The judiciary committee’s vote to endorse Sonia Sotomayor is not surprising. None of the Democrats are from red states and so have little to fear from voters, while the quixotic Lindsey Graham—in what can only be described as a triumph of hope over experience—was the only Republican to have set aside legitimate qualms and voted for the “wise Latina.” But voting on a Supreme Court nomination is more than a matter of deciding whether a nominee is “qualified”—even if Sonia Sotomayor had been a leading light of the judiciary rather than just the best available Hispanic woman—or deferring to the president. Instead, Senator Dick Durbin had it right when he said during John Roberts’s confirmation hearings that “no one has a right to sit on the Supreme Court” and that the “burden of proof for a Supreme Court justice is on the nominee.”
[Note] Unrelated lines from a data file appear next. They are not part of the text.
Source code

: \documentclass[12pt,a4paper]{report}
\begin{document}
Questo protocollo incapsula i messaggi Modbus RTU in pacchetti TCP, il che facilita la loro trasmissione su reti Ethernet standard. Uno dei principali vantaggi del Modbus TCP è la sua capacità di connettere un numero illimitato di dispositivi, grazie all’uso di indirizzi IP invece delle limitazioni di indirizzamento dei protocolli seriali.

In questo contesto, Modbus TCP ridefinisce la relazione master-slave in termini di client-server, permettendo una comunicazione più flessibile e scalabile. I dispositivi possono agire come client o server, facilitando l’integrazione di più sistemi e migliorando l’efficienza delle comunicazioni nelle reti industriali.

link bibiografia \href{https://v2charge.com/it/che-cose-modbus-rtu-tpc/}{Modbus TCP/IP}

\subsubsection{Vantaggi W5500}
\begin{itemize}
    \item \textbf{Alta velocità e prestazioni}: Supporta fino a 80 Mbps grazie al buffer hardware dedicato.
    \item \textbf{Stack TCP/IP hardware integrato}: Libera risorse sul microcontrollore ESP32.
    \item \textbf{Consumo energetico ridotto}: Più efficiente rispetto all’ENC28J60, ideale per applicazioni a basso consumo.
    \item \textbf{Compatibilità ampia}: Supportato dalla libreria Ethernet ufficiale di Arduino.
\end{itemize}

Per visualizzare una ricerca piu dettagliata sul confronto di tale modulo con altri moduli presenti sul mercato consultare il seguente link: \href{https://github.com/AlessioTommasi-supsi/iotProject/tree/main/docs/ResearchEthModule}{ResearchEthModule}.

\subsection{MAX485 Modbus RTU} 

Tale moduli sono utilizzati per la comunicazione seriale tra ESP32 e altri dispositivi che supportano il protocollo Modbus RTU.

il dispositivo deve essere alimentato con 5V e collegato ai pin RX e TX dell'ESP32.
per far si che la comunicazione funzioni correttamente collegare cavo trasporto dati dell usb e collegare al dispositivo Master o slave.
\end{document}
Given Sotomayor’s repeated rejection of the idea that law is or should be objective or discernible from written text, her inability in oral and written testimony to even state a position on important cases and legal doctrine beyond an acceptance of precedent—by which she would no longer be bound in her new role—leaves me with an abiding concern about the damage she could do to the rule of law in this country. I am similarly hard-pressed to accept hearing-seat conversions that contradict over 15 years of speeches and articles: most notably on the idea that judges’ ethnic backgrounds—and even “physiological differences”—should affect their rulings and on using foreign law to inform constitutional interpretation. Because of her evasion, obfuscation, and doubletalk, I like Sotomayor less now than when she was first nominated.
And so, in following the “burden of proof” paradigm and also respecting the logic of Senator Arlen Specter, who curiously evoked Scottish law at President Clinton’s impeachment trial to vote “not proven,” I would vote that the case for confirming Sonia Sotomayor to the Supreme Court is “not proven”—under American law.